26 Responses to Improving Quality

  1. paxyinrs says:

    Keep a great job !
    Project works great with Crystal Mini Pro and do not work because of drift at Ceramic Nano.
    I have just combined Swiss Army Debug Helper with MB Emulator so I can with option “Dn” switch to NTP mode (MB Emulator). That way, with Scope and Debug I first find best position, with lowest noise level then I switch to MB emulation. In future, I will probably add some hardware switch for moving form one mode to another.

  2. Emmanouil A. Neonakis says:

    Great Work.
    I am thinking of using the once per second output as a time base for measuring network frequency.
    Is it in your opinion accurate and stable enough for such a use? In particular how much is the period variation?
    Thank you.

    • In principle yes. The details are somewhat involved though. Once the signal is locked to DCF77 it will stay “exactly” in sync with DCF77. However there is a quantization error of +/- 1ms. Also you have a crystal frequency deviation. Lets say for the sake of example your crystal is running at 16 MHz -50 ppm. Then your second ticks will be ~ 1.00005 s appart. Also every 20 seconds you will get a second tick that is only 0.99895 seconds long (equivalent to a phase glitch of pi/20 with regard to mains frequency). Once the clock is running for a several days it will autotune to this deviation and persist this to flash memory. Afterwards all manufacturing related deviations will be gone. Thus the crystal deviation will be soleley due to againg and temperature deviations. If your are monitoring mains frequency the device will be probably running all the time. Thus due to automatic retuning you will be left with the deviations due to temperature. Or with other words maybe +/-2 ppm. Thus you will get the 1ms jump every 100 seconds. It will nevery be more than 2 ms out of phase.

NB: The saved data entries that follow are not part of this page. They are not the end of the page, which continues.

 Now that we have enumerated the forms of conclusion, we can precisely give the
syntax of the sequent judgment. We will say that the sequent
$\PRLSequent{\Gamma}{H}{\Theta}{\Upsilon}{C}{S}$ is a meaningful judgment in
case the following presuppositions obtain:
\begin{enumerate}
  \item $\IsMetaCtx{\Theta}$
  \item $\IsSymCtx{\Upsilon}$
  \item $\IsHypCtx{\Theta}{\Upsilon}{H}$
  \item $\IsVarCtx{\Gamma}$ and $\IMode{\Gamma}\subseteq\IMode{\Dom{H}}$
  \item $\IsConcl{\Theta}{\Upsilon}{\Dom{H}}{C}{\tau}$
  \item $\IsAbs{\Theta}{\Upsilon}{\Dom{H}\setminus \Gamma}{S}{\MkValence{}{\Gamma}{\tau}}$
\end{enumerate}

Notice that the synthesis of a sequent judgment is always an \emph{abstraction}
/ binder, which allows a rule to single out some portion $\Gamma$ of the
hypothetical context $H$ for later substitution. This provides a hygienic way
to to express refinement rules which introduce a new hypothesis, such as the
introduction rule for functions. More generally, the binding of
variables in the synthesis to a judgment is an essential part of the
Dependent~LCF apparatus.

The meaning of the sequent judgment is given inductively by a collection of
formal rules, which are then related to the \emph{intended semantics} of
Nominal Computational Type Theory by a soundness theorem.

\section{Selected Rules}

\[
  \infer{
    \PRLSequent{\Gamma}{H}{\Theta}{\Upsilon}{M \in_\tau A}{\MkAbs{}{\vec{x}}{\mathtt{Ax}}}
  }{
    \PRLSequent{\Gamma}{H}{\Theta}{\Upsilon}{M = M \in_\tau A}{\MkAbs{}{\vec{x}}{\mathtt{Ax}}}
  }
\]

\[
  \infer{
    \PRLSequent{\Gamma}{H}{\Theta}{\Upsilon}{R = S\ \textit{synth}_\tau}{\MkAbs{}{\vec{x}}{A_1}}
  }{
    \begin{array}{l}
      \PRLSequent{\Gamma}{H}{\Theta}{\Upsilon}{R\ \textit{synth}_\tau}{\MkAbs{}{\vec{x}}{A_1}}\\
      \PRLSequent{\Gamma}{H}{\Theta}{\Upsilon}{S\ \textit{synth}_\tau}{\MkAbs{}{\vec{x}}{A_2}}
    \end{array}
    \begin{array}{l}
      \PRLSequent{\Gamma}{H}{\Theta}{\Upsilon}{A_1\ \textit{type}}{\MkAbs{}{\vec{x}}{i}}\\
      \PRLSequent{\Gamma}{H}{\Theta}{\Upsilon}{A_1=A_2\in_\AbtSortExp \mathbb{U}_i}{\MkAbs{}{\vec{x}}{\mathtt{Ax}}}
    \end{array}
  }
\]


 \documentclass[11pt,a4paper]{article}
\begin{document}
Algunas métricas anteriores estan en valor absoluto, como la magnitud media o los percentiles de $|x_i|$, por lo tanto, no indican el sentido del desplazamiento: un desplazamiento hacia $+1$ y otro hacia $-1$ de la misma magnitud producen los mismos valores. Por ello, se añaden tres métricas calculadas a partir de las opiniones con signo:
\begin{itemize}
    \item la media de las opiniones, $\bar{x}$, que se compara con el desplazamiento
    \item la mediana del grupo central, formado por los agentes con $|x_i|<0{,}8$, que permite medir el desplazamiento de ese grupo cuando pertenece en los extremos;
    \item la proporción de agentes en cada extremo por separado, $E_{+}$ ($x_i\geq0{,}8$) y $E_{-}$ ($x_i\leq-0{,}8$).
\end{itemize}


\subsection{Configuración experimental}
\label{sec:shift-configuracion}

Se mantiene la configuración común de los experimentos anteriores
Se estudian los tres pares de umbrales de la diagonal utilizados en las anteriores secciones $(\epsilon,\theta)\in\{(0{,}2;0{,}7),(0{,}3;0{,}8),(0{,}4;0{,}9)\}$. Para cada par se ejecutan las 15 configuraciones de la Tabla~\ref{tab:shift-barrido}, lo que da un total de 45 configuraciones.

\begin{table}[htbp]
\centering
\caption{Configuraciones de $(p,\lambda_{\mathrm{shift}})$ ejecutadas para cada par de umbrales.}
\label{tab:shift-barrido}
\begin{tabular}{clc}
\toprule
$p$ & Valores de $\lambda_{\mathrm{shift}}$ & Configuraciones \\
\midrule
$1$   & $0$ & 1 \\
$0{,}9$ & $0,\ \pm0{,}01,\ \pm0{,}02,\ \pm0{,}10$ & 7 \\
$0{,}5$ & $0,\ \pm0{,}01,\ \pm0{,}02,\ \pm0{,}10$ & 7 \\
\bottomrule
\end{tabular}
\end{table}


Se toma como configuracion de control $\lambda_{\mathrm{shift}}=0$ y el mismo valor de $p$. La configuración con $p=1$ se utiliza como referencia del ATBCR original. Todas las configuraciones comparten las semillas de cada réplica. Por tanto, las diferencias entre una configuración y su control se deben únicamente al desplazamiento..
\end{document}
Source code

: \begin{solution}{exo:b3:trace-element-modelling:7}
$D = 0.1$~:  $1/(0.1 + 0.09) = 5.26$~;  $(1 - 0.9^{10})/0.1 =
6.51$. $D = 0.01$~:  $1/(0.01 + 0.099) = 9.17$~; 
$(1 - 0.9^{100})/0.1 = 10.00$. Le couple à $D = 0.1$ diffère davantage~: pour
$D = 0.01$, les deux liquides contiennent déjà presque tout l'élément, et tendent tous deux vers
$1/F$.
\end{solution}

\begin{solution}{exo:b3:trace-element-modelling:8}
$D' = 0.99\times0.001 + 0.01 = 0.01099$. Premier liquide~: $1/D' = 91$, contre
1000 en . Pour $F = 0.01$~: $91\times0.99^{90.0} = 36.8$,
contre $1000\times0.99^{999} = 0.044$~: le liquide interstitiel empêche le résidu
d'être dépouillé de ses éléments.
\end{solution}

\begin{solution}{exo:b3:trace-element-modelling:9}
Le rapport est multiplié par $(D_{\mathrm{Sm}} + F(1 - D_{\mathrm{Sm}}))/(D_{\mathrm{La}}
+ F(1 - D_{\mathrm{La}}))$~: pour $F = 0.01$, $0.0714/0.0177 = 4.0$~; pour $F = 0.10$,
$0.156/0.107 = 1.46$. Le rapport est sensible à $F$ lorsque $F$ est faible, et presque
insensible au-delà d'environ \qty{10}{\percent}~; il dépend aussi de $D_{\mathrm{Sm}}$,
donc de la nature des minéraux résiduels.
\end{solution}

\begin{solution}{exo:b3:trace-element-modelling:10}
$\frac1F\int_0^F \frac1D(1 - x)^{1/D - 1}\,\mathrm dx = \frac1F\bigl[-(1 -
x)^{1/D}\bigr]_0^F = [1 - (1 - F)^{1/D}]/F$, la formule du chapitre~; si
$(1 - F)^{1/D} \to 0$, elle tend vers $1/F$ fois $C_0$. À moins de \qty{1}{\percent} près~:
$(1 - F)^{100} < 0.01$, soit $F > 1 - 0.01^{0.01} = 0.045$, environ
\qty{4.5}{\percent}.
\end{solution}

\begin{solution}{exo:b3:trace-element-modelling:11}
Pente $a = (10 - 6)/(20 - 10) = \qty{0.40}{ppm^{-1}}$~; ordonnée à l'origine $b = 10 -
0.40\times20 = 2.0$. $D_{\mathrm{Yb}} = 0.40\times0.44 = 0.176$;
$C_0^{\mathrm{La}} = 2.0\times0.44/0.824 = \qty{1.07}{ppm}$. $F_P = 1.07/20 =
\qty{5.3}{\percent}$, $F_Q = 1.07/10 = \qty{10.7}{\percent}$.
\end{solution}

That is the deviations do NOT sum they will always even out to keep in phase with DCF77.

      Since it phase locks to DCF77 (like swissgrid does) this should be sufficient if you know what you are doing.

      With other words: if your algorithms account for this behaviour then it is OK, otherwise not. If you use it for a project I would be happy to learn about the details 🙂 In particular I like to learn about the results.

      • Emmanouil A. Neonakis says:

        Thank you.
        The quantization error of +/- 1ms applies to Arduino Uno or to Due?
        Does the tuning algorithm eliminate the quantization error or only the crystal deviation?
        I will certainly inform you about the details if I finally proceed with this project.
        But, as I lack the necessary instruments, I will not be able to assess the accuracy of the measurement.

        • It can only compensate crystal deviation. The +/- 1ms applies to the Due. For the “Uno” it is +/- 10 ms. Please notice that the Uno is NOT crystal based. You will have to find a clone that actually features a crystal.

  3. Emmanuel A. Neonakis says:

    That unfortunately rules out the UNO. And it is not realistic to replace the DUE crystal with a TCXO.
    By the way do you know if the library has been used on teensy 3.2?
    I have seen that you have also conducted a grid frequency monitoring experiment.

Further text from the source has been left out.